Memory, math, logic, speed, spatial, verbal. Dr. Mattousaki picks a fresh lineup based on where you need the most work. All in 10 minutes.

Every session targets what you need most

Your first three days are a calibration. Dr. Mattousaki watches how you perform across categories and maps your cognitive strengths. After that, every session pushes the areas where you're weakest while keeping your strong points sharp.

5 to 6 games per day, drawn from 6 categories. If something doesn't suit you, swap one or two games out. The session stays within 10 minutes no matter what.

The selection weighs your recent scores, your consistency, and how fast you're improving. Different every day, but never random.

Memory

N-back asks you to recall items from several steps ago, and it gets harder as you improve. The visual grid flashes a pattern and asks you to reproduce it. Digit span pushes you to hold longer and longer number sequences.

Frustrating at first, deeply satisfying once your scores start climbing. Working memory underpins most of what your brain does every day, so it gets extra attention early on.

Mental math

Arithmetic starts simple and scales up to multi-step problems under time pressure. Number sequences ask you to spot the rule and predict the next value.

The goal is fluency: handling everyday math without reaching for a calculator. The difficulty curve keeps you just above your comfort zone, so you're always building speed and accuracy.

Logic

Pattern completion asks you to find the missing piece in a sequence. The Stroop test forces you to ignore distracting information and focus on what matters.

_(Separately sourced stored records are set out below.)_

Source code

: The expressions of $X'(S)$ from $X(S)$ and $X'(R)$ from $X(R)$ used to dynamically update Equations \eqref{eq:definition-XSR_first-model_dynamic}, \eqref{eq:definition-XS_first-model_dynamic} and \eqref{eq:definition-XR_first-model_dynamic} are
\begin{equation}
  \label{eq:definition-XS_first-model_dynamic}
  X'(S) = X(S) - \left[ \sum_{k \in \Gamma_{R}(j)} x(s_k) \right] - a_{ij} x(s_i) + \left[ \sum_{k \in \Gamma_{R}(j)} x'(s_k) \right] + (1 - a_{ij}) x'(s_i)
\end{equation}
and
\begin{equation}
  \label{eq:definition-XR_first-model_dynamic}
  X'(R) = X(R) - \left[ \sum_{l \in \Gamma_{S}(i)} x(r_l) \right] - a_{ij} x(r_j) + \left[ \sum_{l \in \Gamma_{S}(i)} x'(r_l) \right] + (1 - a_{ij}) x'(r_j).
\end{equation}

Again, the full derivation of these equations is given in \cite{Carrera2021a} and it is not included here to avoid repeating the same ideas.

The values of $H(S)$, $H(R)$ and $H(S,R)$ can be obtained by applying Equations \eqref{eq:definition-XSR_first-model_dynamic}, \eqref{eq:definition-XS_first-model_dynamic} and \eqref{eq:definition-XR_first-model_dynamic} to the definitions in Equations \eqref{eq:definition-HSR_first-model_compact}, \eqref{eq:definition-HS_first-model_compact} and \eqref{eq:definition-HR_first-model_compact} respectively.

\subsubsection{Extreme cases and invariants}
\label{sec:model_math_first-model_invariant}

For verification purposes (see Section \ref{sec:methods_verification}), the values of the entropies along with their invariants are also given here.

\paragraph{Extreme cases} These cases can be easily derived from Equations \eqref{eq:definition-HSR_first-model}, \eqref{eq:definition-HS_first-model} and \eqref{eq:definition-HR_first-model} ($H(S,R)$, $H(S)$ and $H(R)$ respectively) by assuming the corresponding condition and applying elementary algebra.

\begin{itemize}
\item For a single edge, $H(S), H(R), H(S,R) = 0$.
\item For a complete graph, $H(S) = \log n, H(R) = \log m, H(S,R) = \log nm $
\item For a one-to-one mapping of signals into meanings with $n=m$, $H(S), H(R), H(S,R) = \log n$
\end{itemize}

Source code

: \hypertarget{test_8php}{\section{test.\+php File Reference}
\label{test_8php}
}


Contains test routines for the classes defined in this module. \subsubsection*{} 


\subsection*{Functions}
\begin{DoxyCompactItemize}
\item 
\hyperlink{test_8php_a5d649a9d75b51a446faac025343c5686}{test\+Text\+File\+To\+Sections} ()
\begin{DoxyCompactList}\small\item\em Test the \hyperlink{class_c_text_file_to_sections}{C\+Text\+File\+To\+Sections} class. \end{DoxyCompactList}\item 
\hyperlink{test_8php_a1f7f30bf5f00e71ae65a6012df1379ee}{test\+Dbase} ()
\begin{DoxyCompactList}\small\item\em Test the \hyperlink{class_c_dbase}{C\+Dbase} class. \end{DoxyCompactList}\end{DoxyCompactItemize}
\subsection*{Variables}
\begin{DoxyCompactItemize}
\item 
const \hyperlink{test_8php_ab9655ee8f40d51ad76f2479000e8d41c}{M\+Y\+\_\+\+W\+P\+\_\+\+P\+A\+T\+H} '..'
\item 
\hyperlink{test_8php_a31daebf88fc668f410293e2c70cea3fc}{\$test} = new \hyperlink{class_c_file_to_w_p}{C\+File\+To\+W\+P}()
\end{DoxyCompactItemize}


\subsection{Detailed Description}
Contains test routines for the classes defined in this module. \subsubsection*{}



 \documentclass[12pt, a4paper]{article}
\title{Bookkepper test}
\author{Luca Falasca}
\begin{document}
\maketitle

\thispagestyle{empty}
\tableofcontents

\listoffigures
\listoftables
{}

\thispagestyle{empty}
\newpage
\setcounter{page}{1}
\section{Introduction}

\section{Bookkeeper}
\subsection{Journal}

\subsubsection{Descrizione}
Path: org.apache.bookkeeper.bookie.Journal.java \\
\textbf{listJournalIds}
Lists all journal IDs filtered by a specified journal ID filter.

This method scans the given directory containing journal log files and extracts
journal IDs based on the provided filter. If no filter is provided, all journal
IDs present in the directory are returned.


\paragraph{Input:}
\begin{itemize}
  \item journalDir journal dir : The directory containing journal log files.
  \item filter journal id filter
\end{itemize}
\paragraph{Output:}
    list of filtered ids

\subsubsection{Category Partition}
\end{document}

Most people discover blind spots here. You think you're logical until the patterns get abstract and the colours fight your instincts. That's exactly when the training pays off.

Speed

Reaction time tests how fast you respond. Rapid categorisation asks you to sort items under pressure. Both measure pure processing speed: how quickly your brain goes from seeing to deciding to acting.

Short, punchy, and the most tangible improvement you'll feel. Shaving milliseconds off your reaction time is something you notice in real life.

Spatial reasoning

Identify rotated shapes, predict how pieces fit together, manipulate objects in your mind. These exercises train the part of your brain that handles navigation, spatial relationships, and visual problem-solving.

This category surprises people the most. Some find it effortless, others struggle. The adaptive difficulty meets you where you are, and the skills transfer directly to everyday tasks like reading maps and understanding diagrams.

Verbal

Word recall pushes how many words you can hold and retrieve. Anagrams challenge you to rearrange letters under time pressure. Both sharpen vocabulary retrieval and verbal fluency.

The English games use English vocabulary, idioms, and word patterns. They're not translations. Language-specific content makes the difficulty honest and the exercises feel natural.

Pick your challenge level

Relaxed, Standard, or Intense. Not an accessibility setting. A real choice that changes pace, complexity, and scoring. Relaxed gives you breathing room. Intense throws you in the deep end from day one.

Each tier has its own leaderboard, so you compete against people who chose the same challenge. Switch anytime, but your history stays with the tier you earned it in. No shortcuts.